## Extracted records
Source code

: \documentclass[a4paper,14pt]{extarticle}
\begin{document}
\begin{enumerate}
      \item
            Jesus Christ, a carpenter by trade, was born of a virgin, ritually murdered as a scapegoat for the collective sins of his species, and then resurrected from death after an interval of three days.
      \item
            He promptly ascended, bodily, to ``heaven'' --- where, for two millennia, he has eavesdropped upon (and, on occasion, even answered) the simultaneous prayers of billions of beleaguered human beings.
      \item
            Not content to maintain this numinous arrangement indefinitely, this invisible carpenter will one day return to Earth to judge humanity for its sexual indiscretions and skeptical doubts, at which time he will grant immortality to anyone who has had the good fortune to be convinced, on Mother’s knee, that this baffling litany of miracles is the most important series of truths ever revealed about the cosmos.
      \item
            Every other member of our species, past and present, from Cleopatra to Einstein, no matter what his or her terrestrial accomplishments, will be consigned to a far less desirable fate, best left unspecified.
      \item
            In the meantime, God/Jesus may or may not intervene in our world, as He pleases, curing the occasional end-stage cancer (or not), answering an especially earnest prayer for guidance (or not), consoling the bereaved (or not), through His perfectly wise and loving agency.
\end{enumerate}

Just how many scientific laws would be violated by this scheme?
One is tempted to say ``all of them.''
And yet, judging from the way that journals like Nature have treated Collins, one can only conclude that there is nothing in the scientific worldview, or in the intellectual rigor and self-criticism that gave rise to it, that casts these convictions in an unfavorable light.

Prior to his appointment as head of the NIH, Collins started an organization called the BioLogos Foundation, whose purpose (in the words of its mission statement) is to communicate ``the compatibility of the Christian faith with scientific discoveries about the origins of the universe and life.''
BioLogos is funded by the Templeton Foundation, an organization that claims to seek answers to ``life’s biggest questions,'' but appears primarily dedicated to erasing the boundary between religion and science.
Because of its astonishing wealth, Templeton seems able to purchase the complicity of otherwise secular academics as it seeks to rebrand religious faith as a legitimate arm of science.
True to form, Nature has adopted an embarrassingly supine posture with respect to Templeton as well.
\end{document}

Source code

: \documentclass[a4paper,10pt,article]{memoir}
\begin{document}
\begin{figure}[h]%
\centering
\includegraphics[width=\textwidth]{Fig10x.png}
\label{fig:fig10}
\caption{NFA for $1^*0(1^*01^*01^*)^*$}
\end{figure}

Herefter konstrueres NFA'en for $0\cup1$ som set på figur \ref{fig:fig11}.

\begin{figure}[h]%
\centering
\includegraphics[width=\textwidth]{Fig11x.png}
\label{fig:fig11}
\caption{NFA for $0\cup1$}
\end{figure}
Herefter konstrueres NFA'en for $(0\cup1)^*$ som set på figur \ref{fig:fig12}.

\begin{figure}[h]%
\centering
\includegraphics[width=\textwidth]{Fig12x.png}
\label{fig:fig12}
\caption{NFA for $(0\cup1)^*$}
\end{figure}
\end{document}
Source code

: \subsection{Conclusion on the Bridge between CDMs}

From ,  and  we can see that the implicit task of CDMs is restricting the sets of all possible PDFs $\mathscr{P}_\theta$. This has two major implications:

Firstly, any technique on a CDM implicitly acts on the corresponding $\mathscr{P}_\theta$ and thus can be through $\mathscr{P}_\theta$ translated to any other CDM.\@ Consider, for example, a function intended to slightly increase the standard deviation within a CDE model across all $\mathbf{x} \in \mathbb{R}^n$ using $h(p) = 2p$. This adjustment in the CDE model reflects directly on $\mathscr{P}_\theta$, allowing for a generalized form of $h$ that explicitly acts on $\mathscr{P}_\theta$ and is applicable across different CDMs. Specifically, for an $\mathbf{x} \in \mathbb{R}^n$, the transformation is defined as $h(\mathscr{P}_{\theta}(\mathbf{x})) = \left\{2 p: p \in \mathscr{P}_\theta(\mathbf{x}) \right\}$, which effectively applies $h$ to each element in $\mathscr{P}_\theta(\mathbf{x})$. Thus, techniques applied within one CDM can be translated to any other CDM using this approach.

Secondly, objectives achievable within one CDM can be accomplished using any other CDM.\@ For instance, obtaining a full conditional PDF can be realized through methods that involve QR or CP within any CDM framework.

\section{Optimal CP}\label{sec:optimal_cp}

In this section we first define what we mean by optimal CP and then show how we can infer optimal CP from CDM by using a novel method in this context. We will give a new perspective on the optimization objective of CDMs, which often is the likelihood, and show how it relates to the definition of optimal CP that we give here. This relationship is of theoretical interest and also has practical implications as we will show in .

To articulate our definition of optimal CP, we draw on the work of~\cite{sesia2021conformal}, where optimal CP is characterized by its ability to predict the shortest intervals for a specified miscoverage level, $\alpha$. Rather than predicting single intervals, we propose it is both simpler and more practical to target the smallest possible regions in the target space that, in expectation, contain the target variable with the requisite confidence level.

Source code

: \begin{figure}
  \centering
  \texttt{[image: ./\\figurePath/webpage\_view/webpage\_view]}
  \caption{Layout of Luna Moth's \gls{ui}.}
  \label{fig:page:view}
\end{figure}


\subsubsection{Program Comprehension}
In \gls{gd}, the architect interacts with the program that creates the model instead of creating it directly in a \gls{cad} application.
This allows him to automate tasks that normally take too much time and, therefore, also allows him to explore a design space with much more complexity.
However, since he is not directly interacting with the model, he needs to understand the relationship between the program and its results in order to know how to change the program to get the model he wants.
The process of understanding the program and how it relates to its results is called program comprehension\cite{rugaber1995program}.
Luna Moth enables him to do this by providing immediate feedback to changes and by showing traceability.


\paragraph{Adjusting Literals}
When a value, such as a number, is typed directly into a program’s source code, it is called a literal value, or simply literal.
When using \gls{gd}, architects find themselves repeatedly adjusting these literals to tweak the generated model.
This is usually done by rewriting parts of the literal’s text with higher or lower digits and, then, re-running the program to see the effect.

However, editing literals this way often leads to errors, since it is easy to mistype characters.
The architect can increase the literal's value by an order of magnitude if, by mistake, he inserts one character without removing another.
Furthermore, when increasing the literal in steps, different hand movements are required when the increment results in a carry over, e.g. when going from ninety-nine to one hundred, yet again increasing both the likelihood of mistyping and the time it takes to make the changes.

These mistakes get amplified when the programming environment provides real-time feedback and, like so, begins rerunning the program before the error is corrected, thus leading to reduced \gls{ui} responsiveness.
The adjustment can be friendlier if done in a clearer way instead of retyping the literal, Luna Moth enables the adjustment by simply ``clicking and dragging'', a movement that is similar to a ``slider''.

## Assigned task
Search each line of the data above for "left", and copy the lines where it occurs.

## Completed exercise
            Every other member of our species, past and present, from Cleopatra to Einstein, no matter what his or her terrestrial accomplishments, will be consigned to a far less desirable fate, best left unspecified.
Firstly, any technique on a CDM implicitly acts on the corresponding $\mathscr{P}_\theta$ and thus can be through $\mathscr{P}_\theta$ translated to any other CDM.\@ Consider, for example, a function intended to slightly increase the standard deviation within a CDE model across all $\mathbf{x} \in \mathbb{R}^n$ using $h(p) = 2p$. This adjustment in the CDE model reflects directly on $\mathscr{P}_\theta$, allowing for a generalized form of $h$ that explicitly acts on $\mathscr{P}_\theta$ and is applicable across different CDMs. Specifically, for an $\mathbf{x} \in \mathbb{R}^n$, the transformation is defined as $h(\mathscr{P}_{\theta}(\mathbf{x})) = \left\{2 p: p \in \mathscr{P}_\theta(\mathbf{x}) \right\}$, which effectively applies $h$ to each element in $\mathscr{P}_\theta(\mathbf{x})$. Thus, techniques applied within one CDM can be translated to any other CDM using this approach.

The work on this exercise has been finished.